Ganz anders verhält es sich dagegen bei den Pfeilgiftfröschen. Hier sind die Männchen für die Brutpflege zuständig. Das Fressen fremder Gelege durch Männchen dient definitiv nicht der Manipulation von Weibchen, sondern eher der Vermeidung von Fürsorge fremder Nachkommen. Dabei scheinen Männchen sowohl bei der Brutpflege, als auch beim Kannibalismus einem einfachen Auslöser zu folgen.

Gelege im eigenen Revier werden verschont
In beiden Fällen – Brutpflege und Kannibalismus – ist das Territorialverhalten der Männchen entscheidend. Im eigenen Gebiet, das die Männchen üblicherweise lautstark und vehement verteidigen, kommt es ihnen nicht in den Sinn, dass eines der Gelege nicht ihres sein könnte. Deshalb werden all jene Kaulquappen, die sich innerhalb des Territoriums befinden, zu geeigneten Wasserstellen getragen, wenn die Zeit reif ist.

Erobern sie dagegen das Gebiet eines Rivalen, werden die männlichen Pfeilgiftfrösche zu Kannibalen und holen sich damit gleich mehrere Vorteil für sich selbst. Zum einen bereinigen sie das Gebiet komplett vom Rivalen, der damit nicht nur sein Gebiet, sondern auch seinen Nachwuchs verliert. Sämtliche Gelege des Vorgängers aufzufressen, bedeutet auch, dass die Männchen sich danach über die Vaterschaft aller zukünftigen Gelege sicher sein können. Ausserdem stellen Gelege eine nahrhafte Kost dar.

Experiment im Terrarium
Der Nachweis dieses Verhaltens – initiiert durch eine Beobachtung im Freiland – gelang Ringler und ihrem Team in einem Versuch, bei dem sie eine GruppeMännchen in einem Terrarium quasi ein neues Gebiet erobern liessen. Eine zweite Gruppe verblieb in ihrem angestammten Revier. In beiden Fällen platzierten die Forschenden fremde Gelege in den Terrarien. Während die Männchen in der ersten Gruppe zu Kannibalen wurden und die fremden Gelege verschlangen, verschonten die Männchen in der Kontrollgruppe die fremden Eier und transportierten diese sogar mehrheitlich zu den angebotenen Wasserstellen.

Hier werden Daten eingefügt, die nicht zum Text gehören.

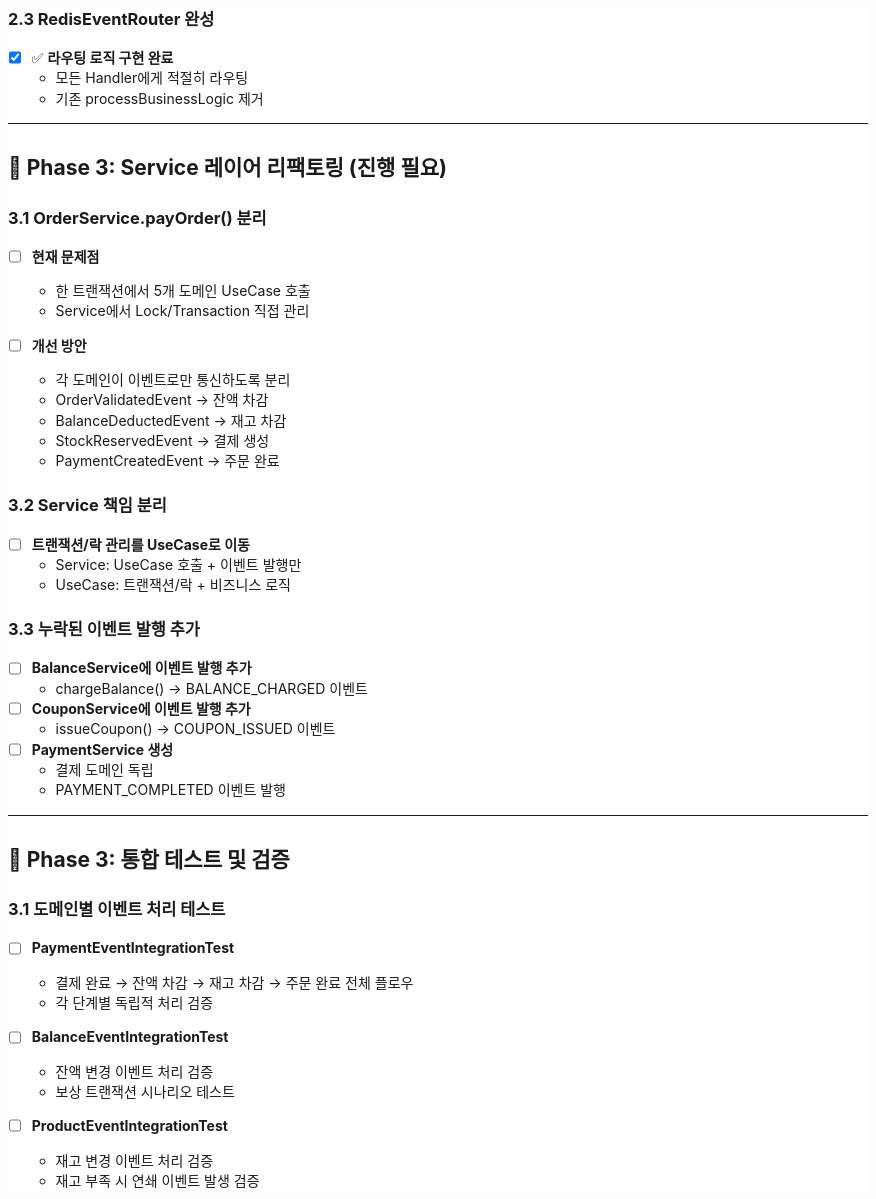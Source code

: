 ### 2.3 RedisEventRouter 완성
- [x] ✅ **라우팅 로직 구현 완료**
  - 모든 Handler에게 적절히 라우팅
  - 기존 processBusinessLogic 제거

---

## 🚧 **Phase 3: Service 레이어 리팩토링 (진행 필요)**

### 3.1 OrderService.payOrder() 분리
- [ ] **현재 문제점**
  - 한 트랜잭션에서 5개 도메인 UseCase 호출
  - Service에서 Lock/Transaction 직접 관리
  
- [ ] **개선 방안**
  - 각 도메인이 이벤트로만 통신하도록 분리
  - OrderValidatedEvent → 잔액 차감
  - BalanceDeductedEvent → 재고 차감  
  - StockReservedEvent → 결제 생성
  - PaymentCreatedEvent → 주문 완료

### 3.2 Service 책임 분리
- [ ] **트랜잭션/락 관리를 UseCase로 이동**
  - Service: UseCase 호출 + 이벤트 발행만
  - UseCase: 트랜잭션/락 + 비즈니스 로직

### 3.3 누락된 이벤트 발행 추가
- [ ] **BalanceService에 이벤트 발행 추가**
  - chargeBalance() → BALANCE_CHARGED 이벤트
- [ ] **CouponService에 이벤트 발행 추가**  
  - issueCoupon() → COUPON_ISSUED 이벤트
- [ ] **PaymentService 생성**
  - 결제 도메인 독립
  - PAYMENT_COMPLETED 이벤트 발행

---

## 🧪 **Phase 3: 통합 테스트 및 검증**

### 3.1 도메인별 이벤트 처리 테스트
- [ ] **PaymentEventIntegrationTest**
  - 결제 완료 → 잔액 차감 → 재고 차감 → 주문 완료 전체 플로우
  - 각 단계별 독립적 처리 검증

- [ ] **BalanceEventIntegrationTest**
  - 잔액 변경 이벤트 처리 검증
  - 보상 트랜잭션 시나리오 테스트

- [ ] **ProductEventIntegrationTest**
  - 재고 변경 이벤트 처리 검증
  - 재고 부족 시 연쇄 이벤트 발생 검증
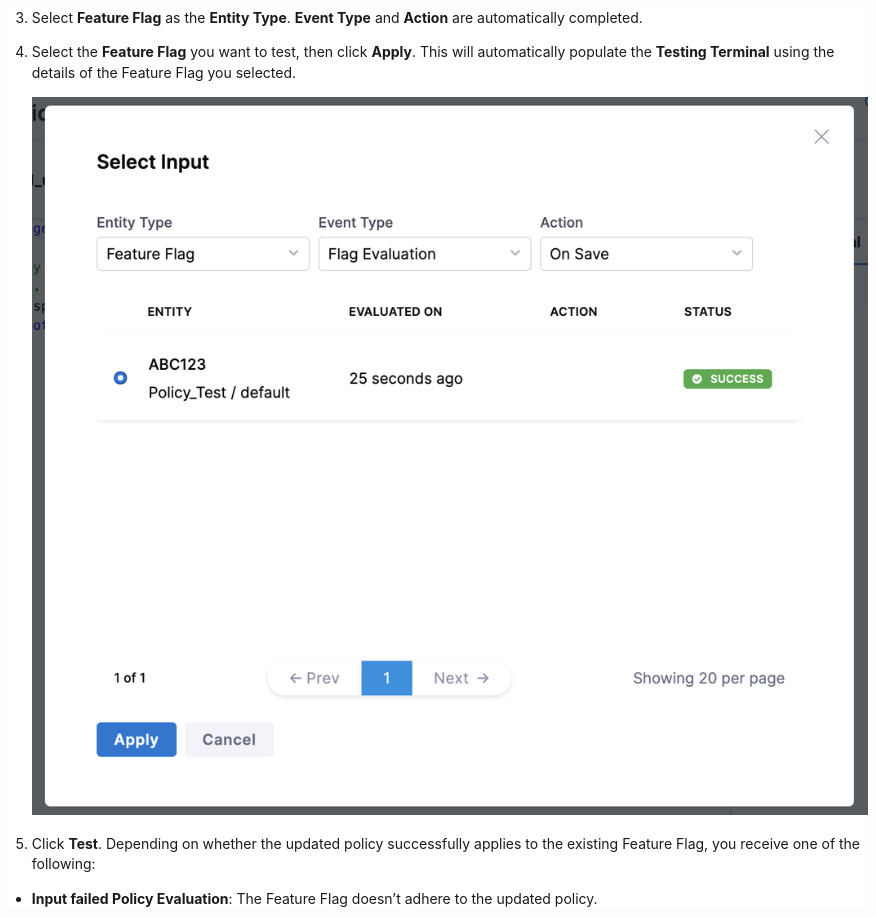 3. Select **Feature Flag** as the **Entity Type**. **Event Type** and **Action** are automatically completed.

4. Select the **Feature Flag** you want to test, then click **Apply**. This will automatically populate the **Testing Terminal** using the details of the Feature Flag you selected.

   ![](../../governance/policy-as-code/static/using-harness-policy-engine-for-feature-flags-30.png)

5. Click **Test**. Depending on whether the updated policy successfully applies to the existing Feature Flag, you receive one of the following:
* **Input failed Policy Evaluation**: The Feature Flag doesn’t adhere to the updated policy.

Das Verhalten in der Natur sieht Ringler ähnlich konsequent. «Im natürlichen Lebensraum kommt es regelmässig zu Revierstreitigkeiten und Gebietseroberungen. Es ist damit sehr wahrscheinlich, dass es in diesen Fällen häufig zu Kannibalismus kommt», so die Forscherin. Mit dem kannibalistischen Verhalten wird dem Rivalen zudem ein weiterer Grund genommen, das Gebiet zurückzuerobern, da er seine Nachkommenschaft verliert.

Für Ringler ergibt sich durch ihre Ergebnisse ein neuer Blickwinkel auf das Auftreten von Kannibalismus im Tierreich: «Bei den Pfeilgiftfröschen hat sich gezeigt, dass ein einfacher Auslöser reicht, um zwischen einer extrem destruktiven Handlung und elterlicher Fürsorge zu wechseln.» Während in anderen Tierarten Individuen aus sexueller Motivation oder Hunger zu Kannibalen werden, scheint bei Pfeilgiftfroschmännchen hingegen rein der Territoriumsstatus der Auslöser zu sein.

Verhalten wie beim Menschen im Mittelalter
Das Verhalten der männlichen Pfeilgiftfrösche erinnert damit an Konflikte im Mittelalter, als bei Eroberungen nicht nur ein Herrscher gestürzt und getötet wurde, sondern auch gleich seine Nachkommen. Damit wurde verhindert, dass sie den Thron beanspruchen.